Data extracted from a collection
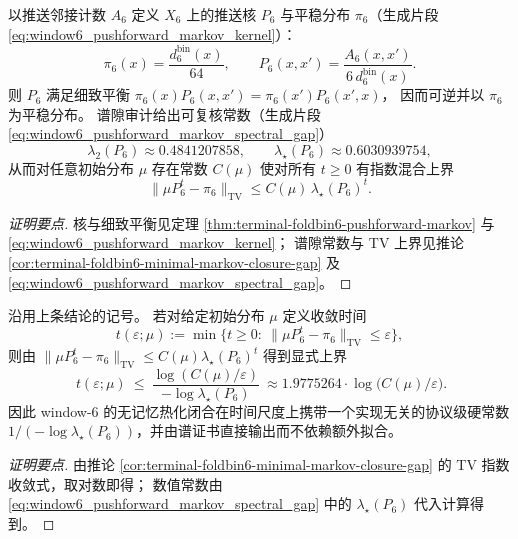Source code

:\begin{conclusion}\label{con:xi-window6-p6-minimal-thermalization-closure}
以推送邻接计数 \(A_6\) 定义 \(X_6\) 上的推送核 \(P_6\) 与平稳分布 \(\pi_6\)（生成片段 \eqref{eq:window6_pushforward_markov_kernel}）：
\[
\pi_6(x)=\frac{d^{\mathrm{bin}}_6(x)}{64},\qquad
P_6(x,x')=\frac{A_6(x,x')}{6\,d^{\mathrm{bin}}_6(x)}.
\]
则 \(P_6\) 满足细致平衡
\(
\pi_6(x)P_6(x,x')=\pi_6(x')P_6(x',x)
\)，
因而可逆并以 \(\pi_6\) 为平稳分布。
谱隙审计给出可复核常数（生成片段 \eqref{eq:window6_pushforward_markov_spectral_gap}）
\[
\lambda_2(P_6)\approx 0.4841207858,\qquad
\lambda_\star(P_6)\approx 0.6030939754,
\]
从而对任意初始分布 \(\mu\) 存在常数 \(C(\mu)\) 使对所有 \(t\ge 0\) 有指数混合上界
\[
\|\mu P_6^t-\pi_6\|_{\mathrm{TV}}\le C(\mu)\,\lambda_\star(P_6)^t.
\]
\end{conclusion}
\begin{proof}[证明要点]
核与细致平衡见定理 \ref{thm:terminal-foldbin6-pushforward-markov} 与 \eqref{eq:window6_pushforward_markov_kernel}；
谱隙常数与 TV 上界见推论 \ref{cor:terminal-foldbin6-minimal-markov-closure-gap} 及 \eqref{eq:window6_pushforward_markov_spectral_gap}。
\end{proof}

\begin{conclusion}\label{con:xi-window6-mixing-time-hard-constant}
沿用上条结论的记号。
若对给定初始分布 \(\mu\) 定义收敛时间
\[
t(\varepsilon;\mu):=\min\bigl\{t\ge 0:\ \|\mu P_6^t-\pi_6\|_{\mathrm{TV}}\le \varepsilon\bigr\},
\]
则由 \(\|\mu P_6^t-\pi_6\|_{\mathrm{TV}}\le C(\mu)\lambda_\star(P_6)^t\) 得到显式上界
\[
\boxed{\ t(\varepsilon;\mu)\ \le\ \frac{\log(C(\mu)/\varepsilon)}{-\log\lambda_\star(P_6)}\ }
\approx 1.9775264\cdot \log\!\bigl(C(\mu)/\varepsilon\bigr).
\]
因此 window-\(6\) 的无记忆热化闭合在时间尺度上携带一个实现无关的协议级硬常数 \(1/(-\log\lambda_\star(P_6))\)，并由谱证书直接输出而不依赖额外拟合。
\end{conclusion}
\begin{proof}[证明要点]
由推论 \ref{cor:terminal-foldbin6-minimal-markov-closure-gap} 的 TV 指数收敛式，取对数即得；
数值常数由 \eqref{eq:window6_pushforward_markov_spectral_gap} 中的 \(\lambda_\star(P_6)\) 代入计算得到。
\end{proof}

■ **What you have to do**: Could you transcribe all of the data exactly, keeping every picture out of the copy?

■ **Exercise response**:
Source code

:\begin{conclusion}\label{con:xi-window6-p6-minimal-thermalization-closure}
以推送邻接计数 \(A_6\) 定义 \(X_6\) 上的推送核 \(P_6\) 与平稳分布 \(\pi_6\)（生成片段 \eqref{eq:window6_pushforward_markov_kernel}）：
\[
\pi_6(x)=\frac{d^{\mathrm{bin}}_6(x)}{64},\qquad
P_6(x,x')=\frac{A_6(x,x')}{6\,d^{\mathrm{bin}}_6(x)}.
\]
则 \(P_6\) 满足细致平衡
\(
\pi_6(x)P_6(x,x')=\pi_6(x')P_6(x',x)
\)，
因而可逆并以 \(\pi_6\) 为平稳分布。
谱隙审计给出可复核常数（生成片段 \eqref{eq:window6_pushforward_markov_spectral_gap}）
\[
\lambda_2(P_6)\approx 0.4841207858,\qquad
\lambda_\star(P_6)\approx 0.6030939754,
\]
从而对任意初始分布 \(\mu\) 存在常数 \(C(\mu)\) 使对所有 \(t\ge 0\) 有指数混合上界
\[
\|\mu P_6^t-\pi_6\|_{\mathrm{TV}}\le C(\mu)\,\lambda_\star(P_6)^t.
\]
\end{conclusion}
\begin{proof}[证明要点]
核与细致平衡见定理 \ref{thm:terminal-foldbin6-pushforward-markov} 与 \eqref{eq:window6_pushforward_markov_kernel}；
谱隙常数与 TV 上界见推论 \ref{cor:terminal-foldbin6-minimal-markov-closure-gap} 及 \eqref{eq:window6_pushforward_markov_spectral_gap}。
\end{proof}

\begin{conclusion}\label{con:xi-window6-mixing-time-hard-constant}
沿用上条结论的记号。
若对给定初始分布 \(\mu\) 定义收敛时间
\[
t(\varepsilon;\mu):=\min\bigl\{t\ge 0:\ \|\mu P_6^t-\pi_6\|_{\mathrm{TV}}\le \varepsilon\bigr\},
\]
则由 \(\|\mu P_6^t-\pi_6\|_{\mathrm{TV}}\le C(\mu)\lambda_\star(P_6)^t\) 得到显式上界
\[
\boxed{\ t(\varepsilon;\mu)\ \le\ \frac{\log(C(\mu)/\varepsilon)}{-\log\lambda_\star(P_6)}\ }
\approx 1.9775264\cdot \log\!\bigl(C(\mu)/\varepsilon\bigr).
\]
因此 window-\(6\) 的无记忆热化闭合在时间尺度上携带一个实现无关的协议级硬常数 \(1/(-\log\lambda_\star(P_6))\)，并由谱证书直接输出而不依赖额外拟合。
\end{conclusion}
\begin{proof}[证明要点]
由推论 \ref{cor:terminal-foldbin6-minimal-markov-closure-gap} 的 TV 指数收敛式，取对数即得；
数值常数由 \eqref{eq:window6_pushforward_markov_spectral_gap} 中的 \(\lambda_\star(P_6)\) 代入计算得到。
\end{proof}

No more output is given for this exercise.